*** Raw data ***

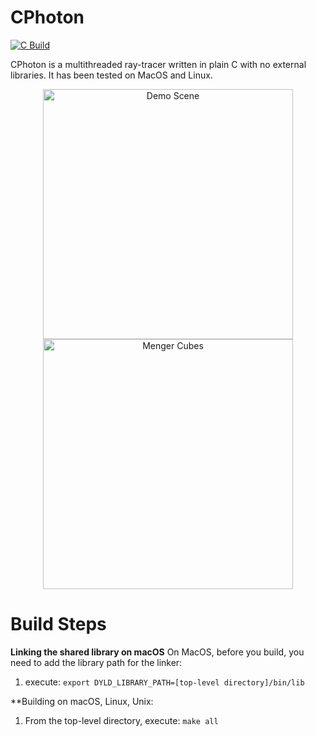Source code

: CPhoton
=======

[![C Build](https://github.com/EdwardPalmer99/cphoton/actions/workflows/c-build.yml/badge.svg)](https://github.com/EdwardPalmer99/cphoton/actions/workflows/c-build.yml)

CPhoton is a multithreaded ray-tracer written in plain C with no external libraries. It has been tested on MacOS and Linux.

<p align="center">
<img src="https://github.com/user-attachments/assets/de0dcf6c-167c-4255-b5b7-ce74d5bcdd05" width="400" title="Demo Scene">
<img src="https://github.com/user-attachments/assets/f71e121d-926a-453e-8f2b-8a45513b145d" width="400" title="Menger Cubes">
</p>

Build Steps
=======

**Linking the shared library on macOS**
On MacOS, before you build, you need to add the library path for the linker: 
1. execute: `export DYLD_LIBRARY_PATH=[top-level directory]/bin/lib`

**Building on macOS, Linux, Unix:
1. From the top-level directory, execute: `make all`


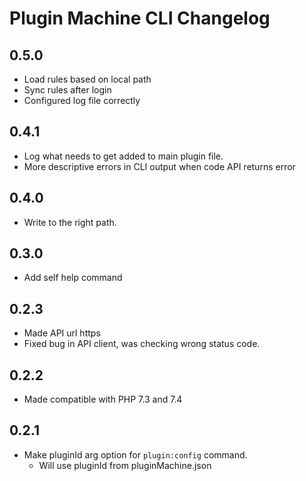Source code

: # Plugin Machine CLI Changelog

## 0.5.0

- Load rules based on local path
- Sync rules after login
- Configured log file correctly
## 0.4.1

- Log what needs to get added to main plugin file.
- More descriptive errors in CLI output when code API returns error
## 0.4.0
- Write to the right path.
## 0.3.0
- Add self help command
## 0.2.3
- Made API url https
- Fixed bug in API client, was checking wrong status code.
## 0.2.2
- Made compatible with PHP 7.3 and 7.4

## 0.2.1
- Make pluginId arg option for `plugin:config` command.
    - Will use pluginId from pluginMachine.json

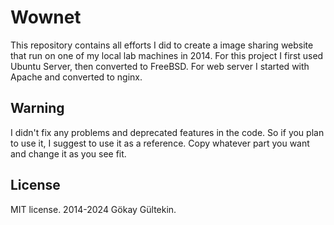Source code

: # Wownet

This repository contains all efforts I did to create a image sharing website that run on one of my local lab machines in 2014. For this project I first used Ubuntu Server, then converted to FreeBSD. For web server I started with Apache and converted to nginx.

## Warning

I didn't fix any problems and deprecated features in the code. So if you plan to use it, I suggest to use it as a reference. Copy whatever part you want and change it as you see fit.

## License

MIT license. 2014-2024 Gökay Gültekin.
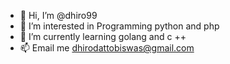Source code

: - 👋 Hi, I’m @dhiro99
- 👀 I’m interested in Programming python and php
- 🌱 I’m currently learning golang and c ++
- 📫 Email me dhirodattobiswas@gmail.com

<!---
dhiro99/dhiro99 is a ✨ special ✨ repository because its `README.md` (this file) appears on your GitHub profile.
You can click the Preview link to take a look at your changes.
--->
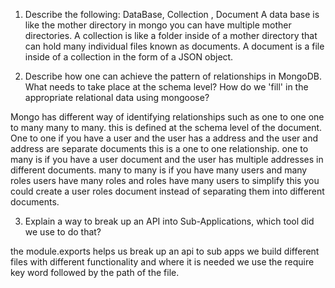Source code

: 1. Describe the following: DataBase, Collection , Document
A data base is like the mother directory in mongo you can have multiple mother directories.
A collection is like a folder inside of a mother directory that can hold many individual files known as documents.
A document is a file inside of a collection in the form of a JSON object.

2. Describe how one can achieve the pattern of relationships in MongoDB. What needs to take place at the schema level? How do we 'fill' in the appropriate relational data using mongoose?

Mongo has different way of identifying relationships such as one to one one to many many to many. this is defined at the schema level of the document.
One to one if you have a user and the user has a address and the user and address are separate documents this is a one to one relationship. one to many is if you have a user document and the user has multiple addresses in different documents. many to many is if you have many users and many roles users have many roles and roles have many users to simplify this you could create a user roles document instead of separating them into different documents.

3. Explain a way to break up an API into Sub-Applications, which tool did we use to do that?

the module.exports helps us break up an api to sub apps we build different files with different functionality and where it is needed we use the require key word followed by the path of the file.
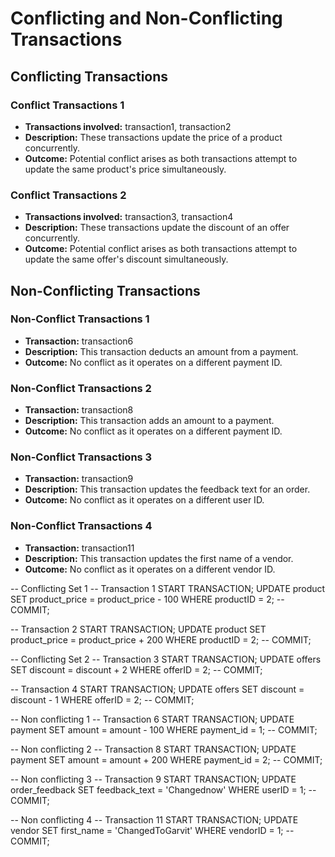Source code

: # Conflicting and Non-Conflicting Transactions

## Conflicting Transactions

### Conflict Transactions 1

- **Transactions involved:** transaction1, transaction2
- **Description:** These transactions update the price of a product concurrently.
- **Outcome:** Potential conflict arises as both transactions attempt to update the same product's price simultaneously.

### Conflict Transactions 2

- **Transactions involved:** transaction3, transaction4
- **Description:** These transactions update the discount of an offer concurrently.
- **Outcome:** Potential conflict arises as both transactions attempt to update the same offer's discount simultaneously.

## Non-Conflicting Transactions

### Non-Conflict Transactions 1

- **Transaction:** transaction6
- **Description:** This transaction deducts an amount from a payment.
- **Outcome:** No conflict as it operates on a different payment ID.

### Non-Conflict Transactions 2

- **Transaction:** transaction8
- **Description:** This transaction adds an amount to a payment.
- **Outcome:** No conflict as it operates on a different payment ID.

### Non-Conflict Transactions 3

- **Transaction:** transaction9
- **Description:** This transaction updates the feedback text for an order.
- **Outcome:** No conflict as it operates on a different user ID.

### Non-Conflict Transactions 4

- **Transaction:** transaction11
- **Description:** This transaction updates the first name of a vendor.
- **Outcome:** No conflict as it operates on a different vendor ID.

-- Conflicting Set 1
-- Transaction 1
START TRANSACTION;
UPDATE product SET product_price = product_price - 100 WHERE productID = 2;
-- COMMIT;

-- Transaction 2
START TRANSACTION;
UPDATE product SET product_price = product_price + 200 WHERE productID = 2;
-- COMMIT;

-- Conflicting Set 2
-- Transaction 3
START TRANSACTION;
UPDATE offers SET discount = discount + 2 WHERE offerID = 2;
-- COMMIT;

-- Transaction 4
START TRANSACTION;
UPDATE offers SET discount = discount - 1 WHERE offerID = 2;
-- COMMIT;

-- Non conflicting 1
-- Transaction 6
START TRANSACTION;
UPDATE payment SET amount = amount - 100 WHERE payment_id = 1;
-- COMMIT;

-- Non conflicting 2
-- Transaction 8
START TRANSACTION;
UPDATE payment SET amount = amount + 200 WHERE payment_id = 2;
-- COMMIT;

-- Non conflicting 3
-- Transaction 9
START TRANSACTION;
UPDATE order_feedback SET feedback_text = 'Changednow' WHERE userID = 1;
-- COMMIT;

-- Non conflicting 4
-- Transaction 11
START TRANSACTION;
UPDATE vendor SET first_name = 'ChangedToGarvit' WHERE vendorID = 1;
-- COMMIT;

***

Task brief: In the copy, include all records verbatim but no images.

Solution for this exercise:
Source code

: CPhoton
=======

[![C Build](https://github.com/EdwardPalmer99/cphoton/actions/workflows/c-build.yml/badge.svg)](https://github.com/EdwardPalmer99/cphoton/actions/workflows/c-build.yml)

CPhoton is a multithreaded ray-tracer written in plain C with no external libraries. It has been tested on MacOS and Linux.

<p align="center">
<img src="https://github.com/user-attachments/assets/de0dcf6c-167c-4255-b5b7-ce74d5bcdd05" width="400" title="Demo Scene">
<img src="https://github.com/user-attachments/assets/f71e121d-926a-453e-8f2b-8a45513b145d" width="400" title="Menger Cubes">
</p>

Build Steps
=======

**Linking the shared library on macOS**
On MacOS, before you build, you need to add the library path for the linker: 
1. execute: `export DYLD_LIBRARY_PATH=[top-level directory]/bin/lib`

**Building on macOS, Linux, Unix:
1. From the top-level directory, execute: `make all`


Source code

: # Plugin Machine CLI Changelog

## 0.5.0

- Load rules based on local path
- Sync rules after login
- Configured log file correctly
## 0.4.1

- Log what needs to get added to main plugin file.
- More descriptive errors in CLI output when code API returns error
## 0.4.0
- Write to the right path.
## 0.3.0
- Add self help command
## 0.2.3
- Made API url https
- Fixed bug in API client, was checking wrong status code.
## 0.2.2
- Made compatible with PHP 7.3 and 7.4

## 0.2.1
- Make pluginId arg option for `plugin:config` command.
    - Will use pluginId from pluginMachine.json

Source code

: # Wownet

This repository contains all efforts I did to create a image sharing website that run on one of my local lab machines in 2014. For this project I first used Ubuntu Server, then converted to FreeBSD. For web server I started with Apache and converted to nginx.

## Warning

I didn't fix any problems and deprecated features in the code. So if you plan to use it, I suggest to use it as a reference. Copy whatever part you want and change it as you see fit.

## License

MIT license. 2014-2024 Gökay Gültekin.
Source code

: - 👋 Hi, I’m @dhiro99
- 👀 I’m interested in Programming python and php
- 🌱 I’m currently learning golang and c ++
- 📫 Email me dhirodattobiswas@gmail.com

<!---
dhiro99/dhiro99 is a ✨ special ✨ repository because its `README.md` (this file) appears on your GitHub profile.
You can click the Preview link to take a look at your changes.
--->
Source code

: 1. Describe the following: DataBase, Collection , Document
A data base is like the mother directory in mongo you can have multiple mother directories.
A collection is like a folder inside of a mother directory that can hold many individual files known as documents.
A document is a file inside of a collection in the form of a JSON object.

2. Describe how one can achieve the pattern of relationships in MongoDB. What needs to take place at the schema level? How do we 'fill' in the appropriate relational data using mongoose?

Mongo has different way of identifying relationships such as one to one one to many many to many. this is defined at the schema level of the document.
One to one if you have a user and the user has a address and the user and address are separate documents this is a one to one relationship. one to many is if you have a user document and the user has multiple addresses in different documents. many to many is if you have many users and many roles users have many roles and roles have many users to simplify this you could create a user roles document instead of separating them into different documents.

3. Explain a way to break up an API into Sub-Applications, which tool did we use to do that?

the module.exports helps us break up an api to sub apps we build different files with different functionality and where it is needed we use the require key word followed by the path of the file.
Source code

: # Conflicting and Non-Conflicting Transactions

## Conflicting Transactions

### Conflict Transactions 1

- **Transactions involved:** transaction1, transaction2
- **Description:** These transactions update the price of a product concurrently.
- **Outcome:** Potential conflict arises as both transactions attempt to update the same product's price simultaneously.

### Conflict Transactions 2

- **Transactions involved:** transaction3, transaction4
- **Description:** These transactions update the discount of an offer concurrently.
- **Outcome:** Potential conflict arises as both transactions attempt to update the same offer's discount simultaneously.

## Non-Conflicting Transactions

### Non-Conflict Transactions 1

- **Transaction:** transaction6
- **Description:** This transaction deducts an amount from a payment.
- **Outcome:** No conflict as it operates on a different payment ID.

### Non-Conflict Transactions 2

- **Transaction:** transaction8
- **Description:** This transaction adds an amount to a payment.
- **Outcome:** No conflict as it operates on a different payment ID.

### Non-Conflict Transactions 3

- **Transaction:** transaction9
- **Description:** This transaction updates the feedback text for an order.
- **Outcome:** No conflict as it operates on a different user ID.

### Non-Conflict Transactions 4

- **Transaction:** transaction11
- **Description:** This transaction updates the first name of a vendor.
- **Outcome:** No conflict as it operates on a different vendor ID.

-- Conflicting Set 1
-- Transaction 1
START TRANSACTION;
UPDATE product SET product_price = product_price - 100 WHERE productID = 2;
-- COMMIT;

-- Transaction 2
START TRANSACTION;
UPDATE product SET product_price = product_price + 200 WHERE productID = 2;
-- COMMIT;

-- Conflicting Set 2
-- Transaction 3
START TRANSACTION;
UPDATE offers SET discount = discount + 2 WHERE offerID = 2;
-- COMMIT;

-- Transaction 4
START TRANSACTION;
UPDATE offers SET discount = discount - 1 WHERE offerID = 2;
-- COMMIT;

-- Non conflicting 1
-- Transaction 6
START TRANSACTION;
UPDATE payment SET amount = amount - 100 WHERE payment_id = 1;
-- COMMIT;

-- Non conflicting 2
-- Transaction 8
START TRANSACTION;
UPDATE payment SET amount = amount + 200 WHERE payment_id = 2;
-- COMMIT;

-- Non conflicting 3
-- Transaction 9
START TRANSACTION;
UPDATE order_feedback SET feedback_text = 'Changednow' WHERE userID = 1;
-- COMMIT;

-- Non conflicting 4
-- Transaction 11
START TRANSACTION;
UPDATE vendor SET first_name = 'ChangedToGarvit' WHERE vendorID = 1;
-- COMMIT;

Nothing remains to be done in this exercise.